Avoiding a disaster is easier than responding to one—and that’s not a lesson any chemical company should learn the hard way. Explosions can be catastrophic, and in some cases, the measures taken to respond to them can also lead to further catastrophes—such as damage to property, negative impacts on the environment and even risks to public health. And while storage facility managers are aware of these consequences and take precautions to keep them from happening, it’s important to consider all preventive solutions available.
Among common preventive solutions to reduce the risks of fire and explosion, nitrogen blanketing and purging systems have proven incredibly effective for chemical, petrochemical, refining and pharmaceutical companies by reducing the amount of oxygen that is present in a system. These systems can be implemented efficiently by complying with industry standards like NFPA 69, reviewing and improving the existing system design to help reduce risks and choosing the correct materials with the specific stored materials in mind.

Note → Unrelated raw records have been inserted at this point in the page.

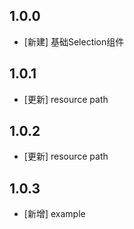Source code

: <!--
 * @Author: lipeng 1162423147@qq.com
 * @Date: 2023-09-23 16:58:51
 * @LastEditors: lipeng 1162423147@qq.com
 * @LastEditTime: 2023-10-13 12:06:22
 * @FilePath: /phoenix_selection/CHANGELOG.md
 * @Description: 这是默认设置,请设置`customMade`, 打开koroFileHeader查看配置 进行设置: https://github.com/OBKoro1/koro1FileHeader/wiki/%E9%85%8D%E7%BD%AE
-->
## 1.0.0

* [新建] 基础Selection组件

## 1.0.1

* [更新] resource path

## 1.0.2

* [更新] resource path

## 1.0.3

* [新增] example 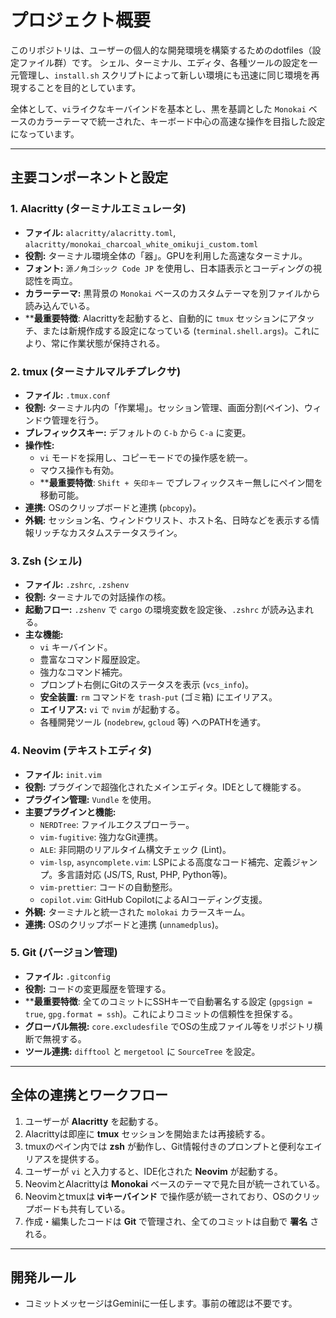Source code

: # プロジェクト概要

このリポジトリは、ユーザーの個人的な開発環境を構築するためのdotfiles（設定ファイル群）です。
シェル、ターミナル、エディタ、各種ツールの設定を一元管理し、`install.sh` スクリプトによって新しい環境にも迅速に同じ環境を再現することを目的としています。

全体として、`vi`ライクなキーバインドを基本とし、黒を基調とした `Monokai` ベースのカラーテーマで統一された、キーボード中心の高速な操作を目指した設定になっています。

---

## 主要コンポーネントと設定

### 1. Alacritty (ターミナルエミュレータ)
- **ファイル:** `alacritty/alacritty.toml`, `alacritty/monokai_charcoal_white_omikuji_custom.toml`
- **役割:** ターミナル環境全体の「器」。GPUを利用した高速なターミナル。
- **フォント:** `源ノ角ゴシック Code JP` を使用し、日本語表示とコーディングの視認性を両立。
- **カラーテーマ:** 黒背景の `Monokai` ベースのカスタムテーマを別ファイルから読み込んでいる。
- ****最重要特徴**: Alacrittyを起動すると、自動的に `tmux` セッションにアタッチ、または新規作成する設定になっている (`terminal.shell.args`)。これにより、常に作業状態が保持される。

### 2. tmux (ターミナルマルチプレクサ)
- **ファイル:** `.tmux.conf`
- **役割:** ターミナル内の「作業場」。セッション管理、画面分割(ペイン)、ウィンドウ管理を行う。
- **プレフィックスキー:** デフォルトの `C-b` から `C-a` に変更。
- **操作性:**
    - `vi` モードを採用し、コピーモードでの操作感を統一。
    - マウス操作も有効。
    - ****最重要特徴**: `Shift + 矢印キー` でプレフィックスキー無しにペイン間を移動可能。
- **連携:** OSのクリップボードと連携 (`pbcopy`)。
- **外観:** セッション名、ウィンドウリスト、ホスト名、日時などを表示する情報リッチなカスタムステータスライン。

### 3. Zsh (シェル)
- **ファイル:** `.zshrc`, `.zshenv`
- **役割:** ターミナルでの対話操作の核。
- **起動フロー:** `.zshenv` で `cargo` の環境変数を設定後、`.zshrc` が読み込まれる。
- **主な機能:**
    - `vi` キーバインド。
    - 豊富なコマンド履歴設定。
    - 強力なコマンド補完。
    - プロンプト右側にGitのステータスを表示 (`vcs_info`)。
    - **安全装置:** `rm` コマンドを `trash-put` (ゴミ箱) にエイリアス。
    - **エイリアス:** `vi` で `nvim` が起動する。
    - 各種開発ツール (`nodebrew`, `gcloud` 等) へのPATHを通す。

### 4. Neovim (テキストエディタ)
- **ファイル:** `init.vim`
- **役割:** プラグインで超強化されたメインエディタ。IDEとして機能する。
- **プラグイン管理:** `Vundle` を使用。
- **主要プラグインと機能:**
    - `NERDTree`: ファイルエクスプローラー。
    - `vim-fugitive`: 強力なGit連携。
    - `ALE`: 非同期のリアルタイム構文チェック (Lint)。
    - `vim-lsp`, `asyncomplete.vim`: LSPによる高度なコード補完、定義ジャンプ。多言語対応 (JS/TS, Rust, PHP, Python等)。
    - `vim-prettier`: コードの自動整形。
    - `copilot.vim`: GitHub CopilotによるAIコーディング支援。
- **外観:** ターミナルと統一された `molokai` カラースキーム。
- **連携:** OSのクリップボードと連携 (`unnamedplus`)。

### 5. Git (バージョン管理)
- **ファイル:** `.gitconfig`
- **役割:** コードの変更履歴を管理する。
- ****最重要特徴**: 全てのコミットにSSHキーで自動署名する設定 (`gpgsign = true`, `gpg.format = ssh`)。これによりコミットの信頼性を担保する。
- **グローバル無視:** `core.excludesfile` でOSの生成ファイル等をリポジトリ横断で無視する。
- **ツール連携:** `difftool` と `mergetool` に `SourceTree` を設定。

---

## 全体の連携とワークフロー

1.  ユーザーが **Alacritty** を起動する。
2.  Alacrittyは即座に **tmux** セッションを開始または再接続する。
3.  tmuxのペイン内では **zsh** が動作し、Git情報付きのプロンプトと便利なエイリアスを提供する。
4.  ユーザーが `vi` と入力すると、IDE化された **Neovim** が起動する。
5.  NeovimとAlacrittyは **Monokai** ベースのテーマで見た目が統一されている。
6.  Neovimとtmuxは **viキーバインド** で操作感が統一されており、OSのクリップボードも共有している。
7.  作成・編集したコードは **Git** で管理され、全てのコミットは自動で **署名** される。

---

## 開発ルール

- コミットメッセージはGeminiに一任します。事前の確認は不要です。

Oxygen: A threat to stored materials
How can storage facilities use nitrogen blanketing and purging to reduce the threat of fire and explosion when oxygen is present? The first step is to limit the amount of oxygen in the tank along with the stored material. Oxygen is one component of the fire triangle, which describes the three factors necessary to create a fire: oxygen, fuel and heat. In addition to increasing the risk of explosion, oxygen can also lead to spoilage of stored material, which could be a chemical, pharmaceutical ingredient, petroleum or oil. Storage facilities can use nitrogen to reduce the amount of oxygen present in a storage tank to safe levels, significantly reducing the likelihood of fire or explosion by eliminating one component of the fire triangle, minimizing environmental contamination and preventing product spoilage.
Maximizing efficiency and safety with nitrogen
Maximizing efficiency and safety requires careful consultation and engineering with current industry-standard codes and guidelines in mind. According to Brandon Sumners, Principal Applications Engineer for Chemical, Environmental & Technical Solutions at Airgas, an Air Liquide company, these codes and guidelines can help storage facility managers choose the best solutions. For example, NFPA 69, also known as the Standard on Explosion Prevention Systems, defines how much oxygen is acceptable in the headspace of stored material. By tailoring a recommendation based on NFPA 69 and the specific material being stored, gas suppliers can help storage facilities protect themselves from damage while maximizing efficiency, minimizing waste and keeping costs reasonable.
“By referring to [industry standard] codes and guidelines, we can make recommendations for nitrogen blanketing and purging systems that are both efficient and safe,” said Sumners. For example, he added, “We could recommend that a storage facility use pure nitrogen to fully inert the headspace of stored material. This concentration of nitrogen would ensure safety, but it would be wasteful and prohibitively expensive.”
Designing an effective solution
Once storage facility managers determine how much nitrogen they need to effectively minimize risk, he or she must work closely with a gas consultant to determine the most efficient way to introduce nitrogen into their existing system. To do this, the industrial gas consultant assesses the size and shape of the tank to determine which point of introduction will optimize the sweeping action of the nitrogen. Often, a unique storage system setups pose an additional challenge. According to Sumners, “Due to the setup of certain storage tanks, they may not have an optimal point of introduction. If this is the case, an industrial gas consultant might suggest a modification to the tank or setup.” Ultimately, the goal of the consultation is to determine a solution that maximizes safety and efficiency.
The right tools for the job
A solution is only as effective as the equipment used to do the job, especially when a nitrogen blanketing or purging system is being added to an existing tank setup. To ensure the efficient operation of a nitrogen blanketing and purging system, storage facilities should consider new, more efficient regulators and tank blanketing valves, which can hold a precise, low pressure. These valves can help minimize wasted nitrogen. In addition, an industrial gas consultant can recommend equipment based on the chemical compatibility of the equipment material and the product being stored. Any reaction between the stored material and hardware in the tank can lead to inefficiencies and waste.
Nitrogen blanketing and purging systems are necessary to protect storage facilities from product spoilage and explosion, but these systems don’t need to be costly. When designed properly to conform to standard codes and guidelines, blanketing and purging systems can be efficient, cost-effective methods of protecting product and property.